Sagar Assembly constituency is a Legislative Assembly constituency of South 24 Parganas district in the Indian State of West Bengal.

Overview
As per order of the Delimitation Commission in respect of the Delimitation of constituencies in the West Bengal, Sagar Assembly constituency is composed of the following:
 Sagar community development block
 Fraserganj, Haripur, Mousuni, Namkhana and Shibrampur gram panchayats of Namkhana community development block

Sagar Assembly constituency is a part of No. 20 Mathurapur (Lok Sabha constituency).

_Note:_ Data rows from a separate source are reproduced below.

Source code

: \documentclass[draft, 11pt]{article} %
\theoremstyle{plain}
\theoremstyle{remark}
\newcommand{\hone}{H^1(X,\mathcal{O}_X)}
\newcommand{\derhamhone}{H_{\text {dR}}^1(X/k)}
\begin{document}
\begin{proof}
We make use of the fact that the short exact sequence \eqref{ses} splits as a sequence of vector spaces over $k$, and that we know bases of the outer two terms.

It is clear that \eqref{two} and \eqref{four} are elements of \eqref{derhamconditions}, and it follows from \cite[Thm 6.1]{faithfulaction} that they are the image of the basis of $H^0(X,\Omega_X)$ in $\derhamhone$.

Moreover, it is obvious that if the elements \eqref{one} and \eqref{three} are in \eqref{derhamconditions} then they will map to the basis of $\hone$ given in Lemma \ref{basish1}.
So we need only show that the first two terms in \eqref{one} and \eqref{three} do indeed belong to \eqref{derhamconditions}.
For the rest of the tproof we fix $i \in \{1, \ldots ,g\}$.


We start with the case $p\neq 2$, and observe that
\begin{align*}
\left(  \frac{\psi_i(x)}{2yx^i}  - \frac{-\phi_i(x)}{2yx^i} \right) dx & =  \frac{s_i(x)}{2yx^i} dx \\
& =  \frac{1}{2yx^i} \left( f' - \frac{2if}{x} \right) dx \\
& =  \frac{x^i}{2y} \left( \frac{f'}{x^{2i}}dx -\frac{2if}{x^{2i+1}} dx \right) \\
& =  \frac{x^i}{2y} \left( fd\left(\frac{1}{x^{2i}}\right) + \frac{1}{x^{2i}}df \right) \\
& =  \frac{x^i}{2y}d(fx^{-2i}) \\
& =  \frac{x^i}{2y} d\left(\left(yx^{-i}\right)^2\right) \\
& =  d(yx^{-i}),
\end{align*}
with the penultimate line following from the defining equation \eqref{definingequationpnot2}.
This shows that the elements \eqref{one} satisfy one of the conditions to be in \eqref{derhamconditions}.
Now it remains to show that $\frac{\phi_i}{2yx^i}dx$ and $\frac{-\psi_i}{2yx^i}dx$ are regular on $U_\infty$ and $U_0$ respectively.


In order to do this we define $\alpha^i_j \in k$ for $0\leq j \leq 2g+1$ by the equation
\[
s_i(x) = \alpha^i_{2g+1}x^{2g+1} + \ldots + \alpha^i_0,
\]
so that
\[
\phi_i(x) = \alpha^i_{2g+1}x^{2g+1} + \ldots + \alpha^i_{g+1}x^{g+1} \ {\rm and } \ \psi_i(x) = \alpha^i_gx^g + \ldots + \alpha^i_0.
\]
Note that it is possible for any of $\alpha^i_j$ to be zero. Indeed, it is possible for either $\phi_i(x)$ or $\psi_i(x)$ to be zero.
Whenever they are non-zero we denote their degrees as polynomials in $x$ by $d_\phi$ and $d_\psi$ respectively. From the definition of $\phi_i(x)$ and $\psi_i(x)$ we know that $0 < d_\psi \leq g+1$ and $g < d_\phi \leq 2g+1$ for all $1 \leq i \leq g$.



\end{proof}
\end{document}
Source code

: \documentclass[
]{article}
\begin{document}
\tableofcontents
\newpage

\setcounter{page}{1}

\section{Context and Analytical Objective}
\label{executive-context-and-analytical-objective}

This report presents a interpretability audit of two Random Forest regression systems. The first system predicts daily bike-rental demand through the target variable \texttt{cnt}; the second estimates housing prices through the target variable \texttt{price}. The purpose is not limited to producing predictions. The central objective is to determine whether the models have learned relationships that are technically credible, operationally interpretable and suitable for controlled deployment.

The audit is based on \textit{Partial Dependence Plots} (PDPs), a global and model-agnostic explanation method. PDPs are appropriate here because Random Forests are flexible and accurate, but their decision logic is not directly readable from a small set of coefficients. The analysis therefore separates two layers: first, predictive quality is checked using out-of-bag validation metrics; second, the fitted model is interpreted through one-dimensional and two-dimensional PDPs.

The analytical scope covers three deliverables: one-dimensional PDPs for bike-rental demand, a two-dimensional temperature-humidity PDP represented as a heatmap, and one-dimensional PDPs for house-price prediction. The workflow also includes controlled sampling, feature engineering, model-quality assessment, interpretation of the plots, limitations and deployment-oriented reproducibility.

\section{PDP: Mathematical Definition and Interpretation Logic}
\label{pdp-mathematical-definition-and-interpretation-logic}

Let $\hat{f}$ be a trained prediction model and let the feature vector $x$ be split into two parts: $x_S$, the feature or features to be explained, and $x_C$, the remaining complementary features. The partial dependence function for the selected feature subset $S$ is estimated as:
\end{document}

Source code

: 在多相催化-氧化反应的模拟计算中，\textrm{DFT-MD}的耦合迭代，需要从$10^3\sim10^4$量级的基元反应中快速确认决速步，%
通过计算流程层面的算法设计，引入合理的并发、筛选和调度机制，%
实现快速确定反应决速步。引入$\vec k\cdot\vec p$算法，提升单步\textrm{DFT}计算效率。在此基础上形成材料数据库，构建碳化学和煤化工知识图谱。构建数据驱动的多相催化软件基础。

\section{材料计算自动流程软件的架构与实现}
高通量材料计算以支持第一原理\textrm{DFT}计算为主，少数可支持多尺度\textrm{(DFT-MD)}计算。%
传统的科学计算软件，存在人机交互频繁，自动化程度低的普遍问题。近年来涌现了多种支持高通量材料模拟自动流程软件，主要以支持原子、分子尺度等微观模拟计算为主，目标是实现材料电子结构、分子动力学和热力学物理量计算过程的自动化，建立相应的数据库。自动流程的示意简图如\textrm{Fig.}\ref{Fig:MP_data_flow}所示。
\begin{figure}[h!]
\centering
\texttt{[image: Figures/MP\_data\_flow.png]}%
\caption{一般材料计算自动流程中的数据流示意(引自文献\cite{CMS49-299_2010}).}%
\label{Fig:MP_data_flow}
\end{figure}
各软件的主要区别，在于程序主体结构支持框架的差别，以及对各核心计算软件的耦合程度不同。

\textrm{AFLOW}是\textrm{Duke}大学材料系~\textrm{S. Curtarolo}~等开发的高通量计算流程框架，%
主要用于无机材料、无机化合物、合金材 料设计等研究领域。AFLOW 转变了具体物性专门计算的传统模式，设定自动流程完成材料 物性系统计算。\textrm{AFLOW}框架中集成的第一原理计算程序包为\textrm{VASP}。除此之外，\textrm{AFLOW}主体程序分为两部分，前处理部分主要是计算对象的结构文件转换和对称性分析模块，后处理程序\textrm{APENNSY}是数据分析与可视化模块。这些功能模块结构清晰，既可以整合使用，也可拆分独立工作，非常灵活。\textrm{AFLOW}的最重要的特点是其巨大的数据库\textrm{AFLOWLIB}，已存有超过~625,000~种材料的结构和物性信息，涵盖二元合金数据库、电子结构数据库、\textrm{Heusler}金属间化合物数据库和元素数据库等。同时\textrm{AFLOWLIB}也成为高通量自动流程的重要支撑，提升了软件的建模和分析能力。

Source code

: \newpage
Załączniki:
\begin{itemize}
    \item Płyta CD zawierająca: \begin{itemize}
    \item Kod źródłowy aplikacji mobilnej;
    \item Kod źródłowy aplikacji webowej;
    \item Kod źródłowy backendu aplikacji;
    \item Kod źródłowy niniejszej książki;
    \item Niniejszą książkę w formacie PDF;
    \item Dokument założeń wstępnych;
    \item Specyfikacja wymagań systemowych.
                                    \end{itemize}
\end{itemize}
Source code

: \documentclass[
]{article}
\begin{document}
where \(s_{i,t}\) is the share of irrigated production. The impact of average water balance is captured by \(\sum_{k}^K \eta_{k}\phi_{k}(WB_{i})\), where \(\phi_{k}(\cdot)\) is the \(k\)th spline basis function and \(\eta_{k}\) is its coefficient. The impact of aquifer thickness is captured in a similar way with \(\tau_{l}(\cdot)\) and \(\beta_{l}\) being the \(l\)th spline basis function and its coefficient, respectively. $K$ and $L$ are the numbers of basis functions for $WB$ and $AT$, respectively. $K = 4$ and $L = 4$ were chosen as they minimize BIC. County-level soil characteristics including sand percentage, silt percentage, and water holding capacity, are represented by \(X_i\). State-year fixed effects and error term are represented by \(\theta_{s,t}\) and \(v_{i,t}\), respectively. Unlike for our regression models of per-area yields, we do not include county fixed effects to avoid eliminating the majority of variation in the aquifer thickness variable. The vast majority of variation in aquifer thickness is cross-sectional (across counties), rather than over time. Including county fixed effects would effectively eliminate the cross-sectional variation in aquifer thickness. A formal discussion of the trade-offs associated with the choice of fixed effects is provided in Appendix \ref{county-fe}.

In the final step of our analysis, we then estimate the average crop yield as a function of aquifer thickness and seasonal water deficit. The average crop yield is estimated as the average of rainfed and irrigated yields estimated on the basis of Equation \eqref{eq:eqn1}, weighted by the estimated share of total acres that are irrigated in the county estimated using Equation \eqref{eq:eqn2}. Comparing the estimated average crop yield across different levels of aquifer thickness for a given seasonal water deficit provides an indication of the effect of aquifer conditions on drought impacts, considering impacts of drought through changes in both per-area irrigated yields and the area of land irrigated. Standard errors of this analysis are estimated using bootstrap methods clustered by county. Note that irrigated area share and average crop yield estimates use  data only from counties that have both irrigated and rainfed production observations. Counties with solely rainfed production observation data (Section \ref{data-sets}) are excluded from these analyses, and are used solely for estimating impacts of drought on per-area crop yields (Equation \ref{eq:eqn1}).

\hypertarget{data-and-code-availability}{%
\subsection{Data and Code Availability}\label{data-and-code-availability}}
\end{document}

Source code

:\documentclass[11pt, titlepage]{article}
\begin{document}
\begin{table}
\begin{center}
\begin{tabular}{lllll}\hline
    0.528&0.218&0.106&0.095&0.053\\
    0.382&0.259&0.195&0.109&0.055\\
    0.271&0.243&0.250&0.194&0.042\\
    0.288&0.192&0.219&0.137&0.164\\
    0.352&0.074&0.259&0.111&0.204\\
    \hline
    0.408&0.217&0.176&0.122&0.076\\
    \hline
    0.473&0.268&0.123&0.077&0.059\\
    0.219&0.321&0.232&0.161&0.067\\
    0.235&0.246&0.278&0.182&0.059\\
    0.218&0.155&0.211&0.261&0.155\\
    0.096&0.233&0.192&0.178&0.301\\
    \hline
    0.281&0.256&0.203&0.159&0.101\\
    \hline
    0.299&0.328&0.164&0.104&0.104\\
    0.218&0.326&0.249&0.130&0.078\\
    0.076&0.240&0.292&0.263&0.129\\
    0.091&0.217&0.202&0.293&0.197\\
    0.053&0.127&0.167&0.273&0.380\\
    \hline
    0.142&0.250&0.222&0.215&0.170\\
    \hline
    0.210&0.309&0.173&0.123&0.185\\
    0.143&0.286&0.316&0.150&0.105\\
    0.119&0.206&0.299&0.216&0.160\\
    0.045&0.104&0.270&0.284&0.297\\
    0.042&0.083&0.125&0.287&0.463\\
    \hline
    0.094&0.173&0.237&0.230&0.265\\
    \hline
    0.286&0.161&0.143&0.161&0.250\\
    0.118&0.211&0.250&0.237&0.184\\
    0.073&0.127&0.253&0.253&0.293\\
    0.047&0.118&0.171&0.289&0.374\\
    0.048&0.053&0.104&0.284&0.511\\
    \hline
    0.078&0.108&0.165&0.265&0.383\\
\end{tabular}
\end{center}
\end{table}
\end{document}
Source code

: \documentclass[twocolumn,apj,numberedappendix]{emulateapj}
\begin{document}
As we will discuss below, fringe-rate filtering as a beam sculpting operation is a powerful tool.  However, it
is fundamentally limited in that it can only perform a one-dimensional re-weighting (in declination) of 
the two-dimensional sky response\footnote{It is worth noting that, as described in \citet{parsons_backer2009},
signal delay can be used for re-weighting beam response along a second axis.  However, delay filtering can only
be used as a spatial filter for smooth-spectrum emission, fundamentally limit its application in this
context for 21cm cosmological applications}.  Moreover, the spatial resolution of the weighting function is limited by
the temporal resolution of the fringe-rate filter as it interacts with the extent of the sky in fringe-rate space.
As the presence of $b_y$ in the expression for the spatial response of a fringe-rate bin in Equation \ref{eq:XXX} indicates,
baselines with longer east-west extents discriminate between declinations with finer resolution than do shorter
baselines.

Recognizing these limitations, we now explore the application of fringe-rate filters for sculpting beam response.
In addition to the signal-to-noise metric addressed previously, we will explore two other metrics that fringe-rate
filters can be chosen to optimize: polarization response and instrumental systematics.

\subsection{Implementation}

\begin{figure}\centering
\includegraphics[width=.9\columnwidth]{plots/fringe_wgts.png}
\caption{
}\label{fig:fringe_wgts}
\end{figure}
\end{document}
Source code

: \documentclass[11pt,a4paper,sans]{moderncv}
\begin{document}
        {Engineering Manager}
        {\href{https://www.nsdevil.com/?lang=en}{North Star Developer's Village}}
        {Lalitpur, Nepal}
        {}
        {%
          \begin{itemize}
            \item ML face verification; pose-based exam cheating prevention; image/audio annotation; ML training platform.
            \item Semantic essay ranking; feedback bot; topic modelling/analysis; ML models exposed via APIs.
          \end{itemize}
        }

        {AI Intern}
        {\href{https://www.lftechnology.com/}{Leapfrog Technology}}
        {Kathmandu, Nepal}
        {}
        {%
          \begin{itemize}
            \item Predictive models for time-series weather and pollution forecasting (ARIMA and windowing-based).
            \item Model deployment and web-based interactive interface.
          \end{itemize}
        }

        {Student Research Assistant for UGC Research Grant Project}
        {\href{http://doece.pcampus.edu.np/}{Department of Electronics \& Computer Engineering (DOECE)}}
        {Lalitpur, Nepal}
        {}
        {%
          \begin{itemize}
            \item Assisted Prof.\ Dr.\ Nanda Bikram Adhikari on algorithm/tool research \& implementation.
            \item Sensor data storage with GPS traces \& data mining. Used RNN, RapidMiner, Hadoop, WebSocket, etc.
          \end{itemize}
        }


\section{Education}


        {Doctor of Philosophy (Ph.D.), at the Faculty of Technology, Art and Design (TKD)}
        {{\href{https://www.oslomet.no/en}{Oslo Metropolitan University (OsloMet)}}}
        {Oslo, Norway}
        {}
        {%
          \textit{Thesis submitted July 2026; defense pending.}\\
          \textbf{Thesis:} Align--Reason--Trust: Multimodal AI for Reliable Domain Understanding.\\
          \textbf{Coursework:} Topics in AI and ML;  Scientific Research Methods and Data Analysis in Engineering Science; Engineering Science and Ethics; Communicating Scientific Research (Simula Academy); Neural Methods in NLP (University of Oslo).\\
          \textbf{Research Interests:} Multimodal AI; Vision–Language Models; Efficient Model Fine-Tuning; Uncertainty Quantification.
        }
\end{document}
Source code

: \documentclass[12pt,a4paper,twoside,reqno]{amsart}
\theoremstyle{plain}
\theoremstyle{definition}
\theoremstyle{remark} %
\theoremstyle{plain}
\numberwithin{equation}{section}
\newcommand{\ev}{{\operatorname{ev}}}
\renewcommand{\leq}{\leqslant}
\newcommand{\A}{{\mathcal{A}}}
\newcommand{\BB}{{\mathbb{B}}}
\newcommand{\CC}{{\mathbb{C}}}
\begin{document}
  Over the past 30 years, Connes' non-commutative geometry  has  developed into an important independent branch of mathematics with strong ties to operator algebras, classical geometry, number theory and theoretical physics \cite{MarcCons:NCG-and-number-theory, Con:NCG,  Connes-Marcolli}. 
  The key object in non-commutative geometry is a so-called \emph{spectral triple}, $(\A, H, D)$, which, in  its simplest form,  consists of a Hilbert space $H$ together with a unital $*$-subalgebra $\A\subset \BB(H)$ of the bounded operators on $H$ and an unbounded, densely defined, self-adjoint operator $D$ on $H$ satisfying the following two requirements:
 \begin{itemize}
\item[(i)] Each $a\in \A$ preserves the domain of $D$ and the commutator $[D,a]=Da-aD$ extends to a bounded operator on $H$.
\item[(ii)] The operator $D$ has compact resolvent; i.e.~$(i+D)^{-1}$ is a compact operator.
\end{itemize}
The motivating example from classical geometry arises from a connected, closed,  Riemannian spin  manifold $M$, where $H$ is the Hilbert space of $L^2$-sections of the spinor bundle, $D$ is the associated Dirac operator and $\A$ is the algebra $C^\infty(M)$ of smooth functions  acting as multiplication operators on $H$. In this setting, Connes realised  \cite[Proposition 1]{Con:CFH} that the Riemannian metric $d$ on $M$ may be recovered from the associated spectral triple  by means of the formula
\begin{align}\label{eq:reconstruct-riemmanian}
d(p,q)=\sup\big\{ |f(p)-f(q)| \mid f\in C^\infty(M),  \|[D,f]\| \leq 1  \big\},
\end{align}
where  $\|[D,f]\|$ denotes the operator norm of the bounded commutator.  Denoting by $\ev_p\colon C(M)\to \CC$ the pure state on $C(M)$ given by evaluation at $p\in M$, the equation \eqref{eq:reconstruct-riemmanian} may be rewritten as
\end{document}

Members of Legislative Assembly

Election results

2021

2016

2011

1977-2006
In 2006, Milan Parua of CPI(M) won the Sagar Assembly constituency defeating his nearest rival Bankim Chandra Hazra of AITC. Bankim Chandra Hazra of AITC defeated Prabahanjan Mondal of CPI(M) in 2001. Prabhanjan Mondal of CPI(M) defeated Haripada Sen of INC in 1996, Anil Baran Maitry of INC in 1991, Byomkes Maity of INC in 1987, Haripada Sen of INC in 1982 and Govardhan Dengal of Janata Party in 1977.

1952-1972
Prabhanjan Mondal of CPI(M) won in 1972 and 1971. Govardhan Dengal of Bangla Congress won in 1969. T. Mishra of INC won in 1967. The Sagar Assembly constituency was not there in 1962 and 1957. Haripada Baguli of KMPP won in 1952.